The study is a randomised controlled trial, and both participants and primary investigators are blinded with respect to the medical intervention of tocilizumab and the outcome assessments. It is not possible to blind participants with respect to the exercise intervention, and this may introduce a bias. To limit this bias, participants are urged not to change their lifestyle during the intervention, except from what they are randomised to, because this would potentially influence the outcomes of the intervention. The eating habits and activity levels of the participants are regularly assessed by use of dietary records and axial accelerometer-based physical activity monitors. It is important to acknowledge that the resistance and endurance exercise protocols are matched only in duration. This is a limitation which should be kept in mind when interpreting the effects of the different exercise modalities. To compare the intensity of the different exercise modalities, we ask the participants to wear a heart rate monitor during both resistance and endurance exercise sessions. Exercise intensity is determined by percentage of VO2 max, and not by the peak power output, in line with previous studies by our group [34, 35]. Helgerud et al. [36] previously showed VO2 max to increase in response to high-intensity interval exercise training. Therefore, we believe that adjustment of exercise intensity according to percentage of VO2 max accurately ensures high exercise intensities throughout the intervention in this study. In addition, the supervised nature of the exercise protocol will ensure participant adherence and intensity and thereby improve the homogeneity of each intervention. The measurement of the primary outcome by MRI follows the gold standard and will enable accurate estimations of changes in the VAT, EAT and PAT depots.

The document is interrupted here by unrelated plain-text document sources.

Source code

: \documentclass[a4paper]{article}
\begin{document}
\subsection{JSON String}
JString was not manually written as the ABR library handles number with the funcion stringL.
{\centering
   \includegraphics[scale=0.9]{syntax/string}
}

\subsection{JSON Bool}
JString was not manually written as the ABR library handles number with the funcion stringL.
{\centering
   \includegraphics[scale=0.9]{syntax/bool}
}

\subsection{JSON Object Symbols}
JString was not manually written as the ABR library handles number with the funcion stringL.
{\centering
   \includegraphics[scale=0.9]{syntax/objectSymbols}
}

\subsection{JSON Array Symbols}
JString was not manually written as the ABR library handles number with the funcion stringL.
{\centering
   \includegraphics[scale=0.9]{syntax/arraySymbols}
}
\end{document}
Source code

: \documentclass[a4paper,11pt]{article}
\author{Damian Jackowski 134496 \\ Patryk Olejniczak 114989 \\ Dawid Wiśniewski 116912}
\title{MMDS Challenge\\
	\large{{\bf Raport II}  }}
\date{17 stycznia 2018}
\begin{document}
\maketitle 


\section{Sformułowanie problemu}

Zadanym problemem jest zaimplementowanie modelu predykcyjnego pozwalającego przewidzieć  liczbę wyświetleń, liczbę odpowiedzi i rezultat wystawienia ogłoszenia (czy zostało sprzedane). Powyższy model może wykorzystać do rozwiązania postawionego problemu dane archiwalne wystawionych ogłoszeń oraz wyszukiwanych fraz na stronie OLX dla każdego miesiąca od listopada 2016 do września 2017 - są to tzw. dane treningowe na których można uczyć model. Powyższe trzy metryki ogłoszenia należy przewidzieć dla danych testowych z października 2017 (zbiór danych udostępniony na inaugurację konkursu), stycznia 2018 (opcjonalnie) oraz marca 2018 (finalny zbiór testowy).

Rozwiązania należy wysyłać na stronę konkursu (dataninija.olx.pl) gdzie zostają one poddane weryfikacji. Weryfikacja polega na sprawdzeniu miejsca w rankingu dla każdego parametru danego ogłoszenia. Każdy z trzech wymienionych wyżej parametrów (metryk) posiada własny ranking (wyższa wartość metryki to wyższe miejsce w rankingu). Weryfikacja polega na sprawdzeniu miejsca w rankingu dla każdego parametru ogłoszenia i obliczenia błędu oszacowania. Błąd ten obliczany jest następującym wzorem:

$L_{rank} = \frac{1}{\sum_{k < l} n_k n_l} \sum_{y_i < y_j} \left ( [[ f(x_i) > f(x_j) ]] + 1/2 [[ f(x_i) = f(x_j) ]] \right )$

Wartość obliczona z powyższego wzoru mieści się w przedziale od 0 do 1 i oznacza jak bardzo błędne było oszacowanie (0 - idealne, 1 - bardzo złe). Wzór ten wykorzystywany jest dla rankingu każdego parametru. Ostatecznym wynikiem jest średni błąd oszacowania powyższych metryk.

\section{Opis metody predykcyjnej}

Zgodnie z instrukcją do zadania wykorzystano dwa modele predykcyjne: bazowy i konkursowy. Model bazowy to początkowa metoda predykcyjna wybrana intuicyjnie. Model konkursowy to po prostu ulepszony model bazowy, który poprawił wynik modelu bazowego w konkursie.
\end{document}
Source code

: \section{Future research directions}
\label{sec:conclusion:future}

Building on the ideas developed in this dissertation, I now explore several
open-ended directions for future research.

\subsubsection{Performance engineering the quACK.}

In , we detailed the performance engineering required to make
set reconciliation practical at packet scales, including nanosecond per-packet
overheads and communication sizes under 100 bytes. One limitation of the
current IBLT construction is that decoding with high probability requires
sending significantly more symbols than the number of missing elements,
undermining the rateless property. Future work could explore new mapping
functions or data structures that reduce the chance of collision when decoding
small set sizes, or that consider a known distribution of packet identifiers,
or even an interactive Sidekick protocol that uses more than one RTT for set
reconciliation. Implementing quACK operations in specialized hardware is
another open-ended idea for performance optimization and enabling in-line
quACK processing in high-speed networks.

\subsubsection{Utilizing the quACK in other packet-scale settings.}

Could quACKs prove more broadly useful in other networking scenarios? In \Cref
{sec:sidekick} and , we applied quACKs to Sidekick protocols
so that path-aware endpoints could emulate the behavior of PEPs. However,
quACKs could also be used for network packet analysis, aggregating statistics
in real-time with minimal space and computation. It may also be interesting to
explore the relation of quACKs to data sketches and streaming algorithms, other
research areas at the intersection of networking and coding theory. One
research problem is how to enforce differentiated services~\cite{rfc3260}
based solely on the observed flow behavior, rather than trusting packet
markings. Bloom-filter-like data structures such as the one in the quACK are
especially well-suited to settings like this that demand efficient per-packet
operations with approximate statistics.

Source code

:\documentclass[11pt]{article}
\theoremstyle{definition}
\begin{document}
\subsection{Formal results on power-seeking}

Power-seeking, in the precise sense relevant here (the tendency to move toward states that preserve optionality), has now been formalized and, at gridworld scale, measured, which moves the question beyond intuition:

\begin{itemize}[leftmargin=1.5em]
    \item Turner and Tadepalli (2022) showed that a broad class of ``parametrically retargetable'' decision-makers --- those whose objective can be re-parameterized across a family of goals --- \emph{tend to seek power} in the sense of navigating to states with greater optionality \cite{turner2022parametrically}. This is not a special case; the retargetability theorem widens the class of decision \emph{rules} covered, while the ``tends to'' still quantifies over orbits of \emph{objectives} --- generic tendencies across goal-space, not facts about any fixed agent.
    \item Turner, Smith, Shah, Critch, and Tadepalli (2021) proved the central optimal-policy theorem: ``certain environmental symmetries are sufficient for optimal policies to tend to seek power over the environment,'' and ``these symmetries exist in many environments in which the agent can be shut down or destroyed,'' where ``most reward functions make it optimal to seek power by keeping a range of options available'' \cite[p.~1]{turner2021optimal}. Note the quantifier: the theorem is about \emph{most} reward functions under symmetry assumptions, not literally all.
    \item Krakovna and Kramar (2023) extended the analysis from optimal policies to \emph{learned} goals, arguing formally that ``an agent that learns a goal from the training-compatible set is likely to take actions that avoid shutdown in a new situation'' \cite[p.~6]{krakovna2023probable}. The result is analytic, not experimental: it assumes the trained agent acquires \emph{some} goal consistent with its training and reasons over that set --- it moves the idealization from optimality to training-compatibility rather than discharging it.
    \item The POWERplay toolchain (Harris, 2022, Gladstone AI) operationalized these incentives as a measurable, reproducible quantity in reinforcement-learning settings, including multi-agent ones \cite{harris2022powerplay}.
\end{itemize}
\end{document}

The study includes five intervention groups (ET, EP, NT, NP and RP), and the endurance exercise groups with and without tocilizumab (ET vs. EP) are of primary interest. In order to control for isolated effects of tocilizumab, two no-exercise control groups (NT and NP) were included as well. The inclusion of a resistance exercise group without tocilizumab (RP) was intended only for future ad hoc objectives, including comparisons of exercise modalities (endurance vs. resistance exercise without tocilizumab) on changes in VAT, EAT, PAT and gastric emptying.

This study is conducted in accordance with the guidelines of the regional ethics committee and the Declaration of Helsinki II [37]. All participants receive written and oral information about the study prior to inclusion and their provision of oral and written consent. The participants can discontinue participation in the study at all times with no obligation to provide a reason. Data and associated biological material are stored in an individual database and research biobank at Rigshospitalet. The biological material will be destroyed after a maximum of 10 years. Confidentiality of the participants is maintained by assigning participants a study number, keeping identifiers separate from the data, and storing data in a locked file and secure computer database. Scientific reports generated from the study will not contain information that would identify the participants.

The study protocol adheres to the Standard Protocol Items: Recommendations for Interventional Trials (SPIRIT) guidelines [38] (Additional file 1), and results of this study will be reported according to the CONSORT guidelines [31]. Negative, positive or inconclusive results will be disseminated in international peer-reviewed scientific journals at national and international conferences.

Trial status

The study was prospectively registered at ClinicalTrials.gov (NCT02901496) on 1 August 2016 and posted retrospectively on 15 September 2016. The recruitment period began on 1 August 2016 and was estimated to be completed by 26 April 2018.